As I came in and sat down on the couch, I heard a yell from Kindra. At first, I couldn't tell if it was excitement or fear. Further cries established that it was sadness. I ran outside to find her with one of the two ducks, clutching her tightly in her arms. The other, she told me between sobs, had been killed by the momma raccoon.

Kindra went inside and got a gun. She waited for the raccoons to show themselves but when the little heads appeared above the fence. She turned around, put the gun away, and left the house.

This is not an easy thing to deal with. The chickens and ducks are pets, not just livestock. I think I would have reacted exactly the same.

But now I wonder, what should be done? Should we put extra barriers on the coop and leave the raccoons as they are? Should we relocate the raccoons? Should we exterminate them? None of these options are good because no matter what we do, we've already lost a duck--a favorite duck.

This is not a happy day for us. Only time will tell what we decide.

Saturday, August 2, 2014


Campsite before summiting Mt. Whitney--Hitchcock Lakes
Three of my girlfriends, Kindra, Julie and Sera, and I are prepping to backpack the Lost Coast. The Lost Coast is an 55 mile stretch (approximately) of hiking trail in northern California along the beach. The closest town would be Petrolia, CA. There's not much around but it is beautiful. It's known to be a trip to remember--a trip you will never regret.

Last year, Kindra, Julie, and another great friend Brenna, hiked from Onion Valley to Whitney Portal, summiting Mt. Whitney the 8th day of our 9 day trip. Julie was in great shape because she runs. That, and she's always been really fit. Kindra, Brenna, and I are all about the same level so starting out was pretty tough. By the end of the trip, we felt pretty unstoppable, but I remember distinctly on the first day, thinking we would never get away from the parking lot. It seemed like we could see it every time we looked back.
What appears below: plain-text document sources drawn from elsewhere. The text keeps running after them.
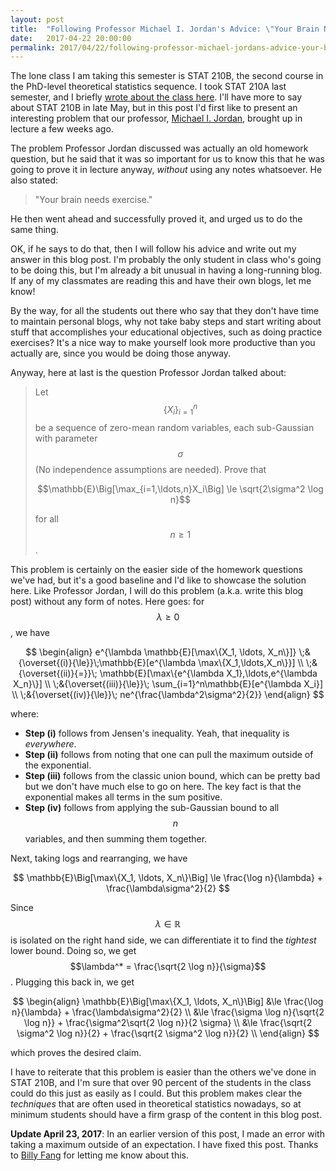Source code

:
 ```yaml
---
layout: post
title:  "Following Professor Michael I. Jordan's Advice: \"Your Brain Needs Exercise\""
date:   2017-04-22 20:00:00
permalink: 2017/04/22/following-professor-michael-jordans-advice-your-brain-needs-exercise
---
```


The lone class I am taking this semester is STAT 210B, the second course in the
PhD-level theoretical statistics sequence. I took STAT 210A last semester, and I
briefly [wrote about the class here][2]. I'll have more to say about STAT 210B
in late May, but in this post I'd first like to present an interesting problem
that our professor, [Michael I. Jordan][1], brought up in lecture a few weeks
ago.

The problem Professor Jordan discussed was actually an old homework question,
but he said that it was so important for us to know this that he was going to
prove it in lecture anyway, *without* using any notes whatsoever. He also
stated:

> "Your brain needs exercise."

He then went ahead and successfully proved it, and urged us to do the same
thing.

OK, if he says to do that, then I will follow his advice and write out my answer
in this blog post. I'm probably the only student in class who's going to be
doing this, but I'm already a bit unusual in having a long-running blog. If any
of my classmates are reading this and have their own blogs, let me know!

By the way, for all the students out there who say that they don't have time to
maintain personal blogs, why not take baby steps and start writing about stuff
that accomplishes your educational objectives, such as doing practice exercises?
It's a nice way to make yourself look more productive than you actually are,
since you would be doing those anyway.

Anyway, here at last is the question Professor Jordan talked about:

> Let $$\{X_i\}_{i=1}^n$$ be a sequence of zero-mean random variables, each
> sub-Gaussian with parameter $$\sigma$$ (No independence assumptions are
> needed). Prove that 
>
> $$\mathbb{E}\Big[\max_{i=1,\ldots,n}X_i\Big] \le \sqrt{2\sigma^2 \log n}$$ 
>
> for all $$n\ge 1$$.

This problem is certainly on the easier side of the homework questions we've
had, but it's a good baseline and I'd like to showcase the solution here. Like
Professor Jordan, I will do this problem (a.k.a. write this blog post) without
any form of notes. Here goes: for $$\lambda \ge 0$$, we have

$$
\begin{align}
e^{\lambda \mathbb{E}[\max\{X_1, \ldots, X_n\}]} \;&{\overset{(i)}{\le}}\;\mathbb{E}[e^{\lambda \max\{X_1,\ldots,X_n\}}] \\
\;&{\overset{(ii)}{=}}\; \mathbb{E}[\max\{e^{\lambda X_1},\ldots,e^{\lambda X_n}\}] \\
\;&{\overset{(iii)}{\le}}\; \sum_{i=1}^n\mathbb{E}[e^{\lambda X_i}] \\
\;&{\overset{(iv)}{\le}}\; ne^{\frac{\lambda^2\sigma^2}{2}}
\end{align}
$$

where:

- **Step (i)** follows from Jensen's inequality. Yeah, that inequality is
  *everywhere*.
- **Step (ii)** follows from noting that one can pull the maximum outside of the
  exponential.
- **Step (iii)** follows from the classic union bound, which can be pretty bad
  but we don't have much else to go on here. The key fact is that the
  exponential makes all terms in the sum positive.
- **Step (iv)** follows from applying the sub-Gaussian bound to all $$n$$
  variables, and then summing them together.

Next, taking logs and rearranging, we have

$$
\mathbb{E}\Big[\max\{X_1, \ldots, X_n\}\Big] \le \frac{\log n}{\lambda} + \frac{\lambda\sigma^2}{2}
$$

Since $$\lambda \in \mathbb{R}$$ is isolated on the right hand side, we can
differentiate it to find the *tightest* lower bound. Doing so, we get
$$\lambda^* = \frac{\sqrt{2 \log n}}{\sigma}$$. Plugging this back in, we get

$$
\begin{align}
\mathbb{E}\Big[\max\{X_1, \ldots, X_n\}\Big] &\le \frac{\log n}{\lambda} + \frac{\lambda\sigma^2}{2} \\
&\le \frac{\sigma \log n}{\sqrt{2 \log n}} + \frac{\sigma^2\sqrt{2 \log n}}{2 \sigma} \\
&\le \frac{\sqrt{2 \sigma^2 \log n}}{2} + \frac{\sqrt{2 \sigma^2 \log n}}{2}  \\
\end{align}
$$

which proves the desired claim.

I have to reiterate that this problem is easier than the others we've done in
STAT 210B, and I'm sure that over 90 percent of the students in the class could
do this just as easily as I could. But this problem makes clear the *techniques*
that are often used in theoretical statistics nowadays, so at minimum students
should have a firm grasp of the content in this blog post.

**Update April 23, 2017**: In an earlier version of this post, I made an error
with taking a maximum outside of an expectation. I have fixed this post. Thanks
to [Billy Fang][3] for letting me know about this. 


[1]:https://people.eecs.berkeley.edu/~jordan/
[2]:https://danieltakeshi.github.io/2016/12/20/review-of-theoretical-statistics-stat-210a-at-berkeley/
[3]:https://www.stat.berkeley.edu/~blfang/
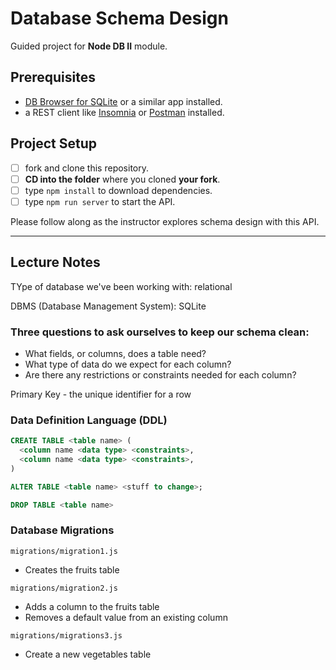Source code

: # Database Schema Design

Guided project for **Node DB II** module.

## Prerequisites

- [DB Browser for SQLite](https://sqlitebrowser.org/) or a similar app installed.
- a REST client like [Insomnia](https://insomnia.rest/download/) or [Postman](https://www.getpostman.com/downloads/) installed.

## Project Setup

- [ ] fork and clone this repository.
- [ ] **CD into the folder** where you cloned **your fork**.
- [ ] type `npm install` to download dependencies.
- [ ] type `npm run server` to start the API.

Please follow along as the instructor explores schema design with this API.

---
## Lecture Notes

TYpe of database we've been working with: relational

DBMS (Database Management System): SQLite

### Three questions to ask ourselves to keep our schema clean:
- What fields, or columns, does a table need?
- What type of data do we expect for each column?
- Are there any restrictions or constraints needed for each column?
  
Primary Key - the unique identifier for a row

### Data Definition Language (DDL)
```sql
CREATE TABLE <table name> (
  <column name <data type> <constraints>,
  <column name <data type> <constraints>,
)

ALTER TABLE <table name> <stuff to change>;

DROP TABLE <table name>
```

### Database Migrations
```
migrations/migration1.js
```
- Creates the fruits table 
```
migrations/migration2.js
```
- Adds a column to the fruits table
- Removes a default value from an existing column
```
migrations/migrations3.js
```
- Create a new vegetables table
This year, I hope to be more prepared, not because I don't think I can do it, but because I want to be able to enjoy the trail more and not be so focused on my pace and breathing--I want it to be a more natural experience.
Brenna, Julie, Me, Kindra
At the end of our 9-day journey--Whitney Portal
So, Kindra and I have been doing one of those infamous 30-day-challenges. We chose the "Beach Body Challenge." We hate the name, but we picked it because it works a lot of different parts of the body. It seemed more holistic, which we like.

Today, we made it to day 12. We did the day 12 challenge yesterday because we both overused our wrists at work--go figure. So today, we tackled day 11: 25 pushups and 75 tricep dips. It was unpleasant--quite unpleasant. A lot of grunts and stifled curses floated through the house.

Today's challenge made me realize just how weak I really am. I cannot successfully complete a single pushup because I have a weak wrist. Okay, that's actually a cop-out. I can't successfully complete even one pushup because I have no arm strength.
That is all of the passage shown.